Page 1 of 1

2054: "Data Pipeline"

Posted: Wed Oct 03, 2018 3:25 pm UTC
by Hiferator
Image
Title text: "Is the pipeline literally running from your laptop?" "Don't be silly, my laptop disconnects far too often to host a service we rely on. It's running on my phone."

Is this a reference to some specific example?

(Created with chridd's xkcd thread formatter.)

Re: 2054: "Data Pipeline"

Posted: Wed Oct 03, 2018 3:45 pm UTC
by pebkac
I am a datawarehouse administrator, and I approve of this message.

Re: 2054: "Data Pipeline"

Posted: Wed Oct 03, 2018 4:01 pm UTC
by alanbbent
Ouch, this one is pointed. I'm always the one saying "I can automate the collection and parsing of that data!"

In my defense, I never intend for those scripts to be used by anyone but me. Because yeah, web sites and servers change, and the script needs to be updated. I'm just... the guy who is in charge of getting that data, and I automate it. And even if the script needs fixing once or twice a year, I still think it's way better than throwing my hands up and saying "We shouldn't try to automate this! Sometimes inputs change and it breaks the automation!"

I guess I've never run into anyone like Ponytail who points out how fragile the whole idea is. I'd probably look a lot like panel 3 if I did.

Re: 2054: "Data Pipeline"

Posted: Wed Oct 03, 2018 4:15 pm UTC
by HES
alanbbent wrote:In my defense, I never intend for those scripts to be used by anyone but me. Because yeah, web sites and servers change, and the script needs to be updated. I'm just... the guy who is in charge of getting that data, and I automate it. And even if the script needs fixing once or twice a year, I still think it's way better than throwing my hands up and saying "We shouldn't try to automate this! Sometimes inputs change and it breaks the automation!"

I mean, as long as you're within the bounds of https://xkcd.com/1205/ and not https://xkcd.com/1319/ , then what could go wrong?

Re: 2054: "Data Pipeline"

Posted: Wed Oct 03, 2018 4:23 pm UTC
by rmsgrey
So long as you plan for the scripts to break periodically, there's nothing wrong with the basic idea.
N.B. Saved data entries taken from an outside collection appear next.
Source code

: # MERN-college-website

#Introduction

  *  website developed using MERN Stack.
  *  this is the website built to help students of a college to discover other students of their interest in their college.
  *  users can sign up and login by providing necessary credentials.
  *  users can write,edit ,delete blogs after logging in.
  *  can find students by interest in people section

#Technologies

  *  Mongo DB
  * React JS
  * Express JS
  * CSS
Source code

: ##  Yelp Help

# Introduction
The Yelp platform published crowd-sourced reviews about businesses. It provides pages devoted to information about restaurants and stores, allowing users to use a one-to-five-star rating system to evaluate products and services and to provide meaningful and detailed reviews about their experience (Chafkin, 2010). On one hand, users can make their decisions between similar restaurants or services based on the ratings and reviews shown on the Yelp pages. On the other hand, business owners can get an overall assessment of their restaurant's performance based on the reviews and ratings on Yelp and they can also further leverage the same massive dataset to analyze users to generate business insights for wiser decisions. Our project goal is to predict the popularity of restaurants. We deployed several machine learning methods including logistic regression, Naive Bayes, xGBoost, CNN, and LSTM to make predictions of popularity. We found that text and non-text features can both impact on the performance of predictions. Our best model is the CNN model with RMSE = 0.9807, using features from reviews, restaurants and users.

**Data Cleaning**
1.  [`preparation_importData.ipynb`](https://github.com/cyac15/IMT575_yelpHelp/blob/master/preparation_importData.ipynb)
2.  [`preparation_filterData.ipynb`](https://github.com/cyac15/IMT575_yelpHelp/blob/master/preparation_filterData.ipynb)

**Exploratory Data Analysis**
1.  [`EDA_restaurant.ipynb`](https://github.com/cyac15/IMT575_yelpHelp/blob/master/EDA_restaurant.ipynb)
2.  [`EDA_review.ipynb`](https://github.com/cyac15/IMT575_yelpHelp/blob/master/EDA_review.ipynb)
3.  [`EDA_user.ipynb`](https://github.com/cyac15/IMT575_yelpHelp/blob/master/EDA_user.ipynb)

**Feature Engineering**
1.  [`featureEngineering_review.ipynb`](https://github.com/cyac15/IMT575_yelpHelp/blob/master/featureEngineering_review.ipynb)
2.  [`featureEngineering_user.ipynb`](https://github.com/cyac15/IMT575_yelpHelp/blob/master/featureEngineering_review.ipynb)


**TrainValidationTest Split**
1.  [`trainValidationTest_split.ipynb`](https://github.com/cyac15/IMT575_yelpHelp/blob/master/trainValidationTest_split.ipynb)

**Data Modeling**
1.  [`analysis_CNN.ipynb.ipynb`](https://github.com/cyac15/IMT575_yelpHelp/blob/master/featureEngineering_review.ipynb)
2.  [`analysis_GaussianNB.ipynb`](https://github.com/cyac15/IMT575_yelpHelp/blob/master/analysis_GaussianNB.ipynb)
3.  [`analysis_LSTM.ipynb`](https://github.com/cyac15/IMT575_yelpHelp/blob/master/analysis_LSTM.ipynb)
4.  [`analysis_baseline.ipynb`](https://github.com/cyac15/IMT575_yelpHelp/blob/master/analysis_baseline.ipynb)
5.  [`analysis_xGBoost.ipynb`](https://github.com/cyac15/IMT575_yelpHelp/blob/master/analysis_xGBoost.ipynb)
The trick is planning for them to break and keeping the conglomeration robust rather than having everything collapse when something weird comes in...

Re: 2054: "Data Pipeline"

Posted: Wed Oct 03, 2018 4:42 pm UTC
by richP
Hiferator wrote:...
Is this a reference to some specific example?

(Created with chridd's xkcd thread formatter.)

No universal example, but most of us have an example in our past.
I always thought of the process as less "house of cards" and more "meat grinder to sausage stuffer". Of course, my process usually involved grep, sed, awk, and maybe a PERL one-liner if things got really hairy.

Re: 2054: "Data Pipeline"

Posted: Wed Oct 03, 2018 5:01 pm UTC
by cellocgw
richP wrote:
Hiferator wrote:...
Is this a reference to some specific example?

No universal example, but most of us have an example in our past.
I always thought of the process as less "house of cards" and more "meat grinder to sausage stuffer". Of course, my process usually involved grep, sed, awk, and maybe a PERL one-liner if things got really hairy.


Contest Time!

Write a one-line shell command (80 char or less) using all of grep, sed, and awk that actually does something recognizable.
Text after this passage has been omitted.